The part that took me the longest to get right was the Unity Catalog setup. Getting the Access Connector, the storage credential, and the external locations all correctly linked so that Databricks could actually read and write to ADLS Gen2 via abfss:// paths required a lot of debugging. RBAC assignments in Azure don't take effect instantly, and I wasted more than a few runs chasing what turned out to be a missing Storage Blob Data Contributor role on the Access Connector.
The SCD2 implementation is something I'm particularly proud of.
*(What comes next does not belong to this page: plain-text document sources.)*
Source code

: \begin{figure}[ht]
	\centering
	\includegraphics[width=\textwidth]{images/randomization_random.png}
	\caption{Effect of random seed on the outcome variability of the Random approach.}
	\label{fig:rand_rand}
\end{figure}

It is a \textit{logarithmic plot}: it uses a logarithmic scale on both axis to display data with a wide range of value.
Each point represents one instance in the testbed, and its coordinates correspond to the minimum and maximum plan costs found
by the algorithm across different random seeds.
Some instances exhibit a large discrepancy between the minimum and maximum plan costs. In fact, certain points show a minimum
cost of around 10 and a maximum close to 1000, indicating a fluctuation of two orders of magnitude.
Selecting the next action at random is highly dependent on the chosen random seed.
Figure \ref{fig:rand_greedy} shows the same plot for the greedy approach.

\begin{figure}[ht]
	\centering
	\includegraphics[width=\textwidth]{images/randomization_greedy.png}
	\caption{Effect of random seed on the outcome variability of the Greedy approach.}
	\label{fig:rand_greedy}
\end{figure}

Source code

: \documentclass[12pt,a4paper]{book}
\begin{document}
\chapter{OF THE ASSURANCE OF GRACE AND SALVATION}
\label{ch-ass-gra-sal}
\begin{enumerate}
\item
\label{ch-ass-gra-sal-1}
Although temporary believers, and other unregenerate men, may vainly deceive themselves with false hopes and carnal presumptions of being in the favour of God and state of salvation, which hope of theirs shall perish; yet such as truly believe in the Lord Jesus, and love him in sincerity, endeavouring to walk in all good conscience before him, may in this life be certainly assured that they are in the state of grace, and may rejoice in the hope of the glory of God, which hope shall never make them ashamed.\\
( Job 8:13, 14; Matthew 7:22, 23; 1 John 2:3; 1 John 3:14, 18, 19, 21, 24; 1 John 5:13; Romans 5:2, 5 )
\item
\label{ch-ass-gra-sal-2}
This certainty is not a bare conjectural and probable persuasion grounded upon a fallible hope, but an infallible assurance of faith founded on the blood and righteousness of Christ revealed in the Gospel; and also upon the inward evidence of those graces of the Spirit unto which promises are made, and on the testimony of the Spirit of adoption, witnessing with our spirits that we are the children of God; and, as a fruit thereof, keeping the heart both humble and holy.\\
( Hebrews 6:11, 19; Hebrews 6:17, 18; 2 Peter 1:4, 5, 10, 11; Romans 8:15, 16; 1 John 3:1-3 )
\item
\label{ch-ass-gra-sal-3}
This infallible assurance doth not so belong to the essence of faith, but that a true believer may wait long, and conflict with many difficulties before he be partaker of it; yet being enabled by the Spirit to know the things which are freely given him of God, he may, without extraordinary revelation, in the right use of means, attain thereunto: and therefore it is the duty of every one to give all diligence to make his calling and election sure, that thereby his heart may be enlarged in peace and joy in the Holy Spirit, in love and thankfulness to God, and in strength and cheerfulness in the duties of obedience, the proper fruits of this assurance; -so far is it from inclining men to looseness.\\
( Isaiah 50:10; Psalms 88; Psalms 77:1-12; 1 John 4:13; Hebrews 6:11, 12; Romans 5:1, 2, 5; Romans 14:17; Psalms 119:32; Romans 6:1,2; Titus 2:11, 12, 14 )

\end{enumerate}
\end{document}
Using SHA256 hashing to detect attribute changes instead of column-by-column comparisons is cleaner at scale, and caching the changed_or_new DataFrame before the two-phase merge (expire + append) to avoid Spark re-evaluation was a non-obvious fix that I had to reason through carefully.
Dataset scope: This project uses a seeded sample dataset — 5 users, 5 artists, 5 tracks, 145 dates, and 10 streaming events. The goal was to validate every layer of the pipeline mechanics correctly, not to process volume. All the patterns — watermarking, SCD2, Auto Loader, DLT expectations, Unity Catalog governance — are production-grade and would scale to a real dataset without architectural changes.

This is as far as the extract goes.